A text from Michael means a good bird: a phone call means
drop your book, pick up your bins and leg it to the loch. We’re both guilty of
taking campus listing far too seriously. He has Red Kite over me and that’s a
sore spot but I’ve got Redstart over him and he’s not allowed to forget it. His
attitude is better than mine though. His bins and camera have a permanent place
in his rucksack, whereas mine live in my drawer. I’m used to not seeing
anything on campus; when I do I’m birding by bare eye. It works: Wheatear and
Waxwing didn’t escape me; but the Whooper Swans nearly did. I was out of signal
in the library, only a chance meeting with him in the corridor did I learn that
he’d found them. They were only around for the one evening.
I was midway through Paradise Lost when my phone vibrated.

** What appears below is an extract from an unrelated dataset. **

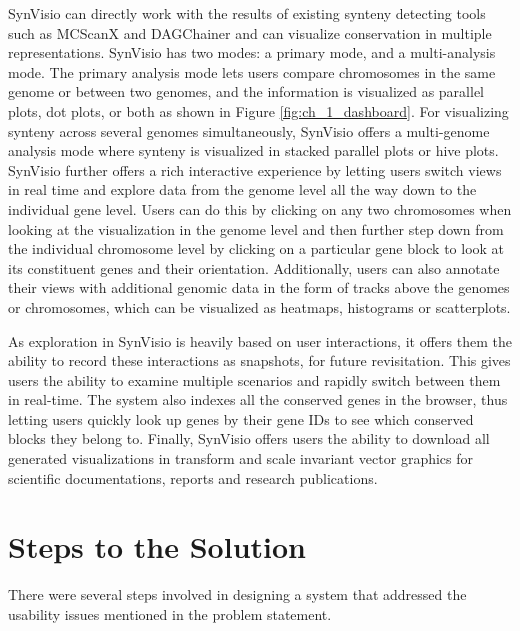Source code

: SynVisio can directly work with the results of existing synteny detecting tools such as MCScanX\cite{wang2012mcscanx} and DAGChainer\cite{haas2004dagchainer} and can visualize conservation in multiple representations. SynVisio has two modes: a primary mode, and a multi-analysis mode. The primary analysis mode lets users compare chromosomes in the same genome or between two genomes, and the information is visualized as parallel plots, dot plots, or both as shown in Figure \ref{fig:ch_1_dashboard}. For visualizing synteny across several genomes simultaneously, SynVisio offers a multi-genome analysis mode where synteny is visualized in stacked parallel plots or hive plots. SynVisio further offers a rich interactive experience by letting users switch views in real time and explore data from the genome level all the way down to the individual gene level. Users can do this by clicking on any two chromosomes when looking at the visualization in the genome level and then further step down from the individual chromosome level by clicking on a particular gene block to look at its constituent genes and their orientation. Additionally, users can also annotate their views with additional genomic data in the form of tracks above the genomes or chromosomes, which can be visualized as heatmaps, histograms or scatterplots.

As exploration in SynVisio is heavily based on user interactions, it offers them the ability to record these interactions as snapshots, for future revisitation. This gives users the ability to examine multiple scenarios and rapidly switch between them in real-time. The system also indexes all the conserved genes in the browser, thus letting users quickly look up genes by their gene IDs to see which conserved blocks they belong to. Finally, SynVisio offers users the ability to download all generated visualizations in transform and scale invariant vector graphics for scientific documentations, reports and research publications.

\section{Steps to the Solution} 
There were several steps involved in designing a system that addressed the usability issues mentioned in the problem statement.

It was Michael’s number but when I answered it was Melissa. ‘There’s a
Guillemot on the loch’ she said. ‘I’m coming’, I said, grabbing my bins and
keys. She giggled as I hung up.
That giggle sowed seeds of doubt. I ran anyway. Down to the
loch, aware of the likelihood that I was to run into a group of laughing
ecologists. I couldn’t see them as I ran on to the bridge. Weezing, I clutched
at the side, peered over, and splashing about in the loch I walk past every
day, was a Guillemot.
I’m not sure what I felt more: astonishment at this seabird
that had lost the sea, or gratefulness that I wasn’t the subject of a practical
joke.
In the end I went for both.
It was still present at midday Thursday.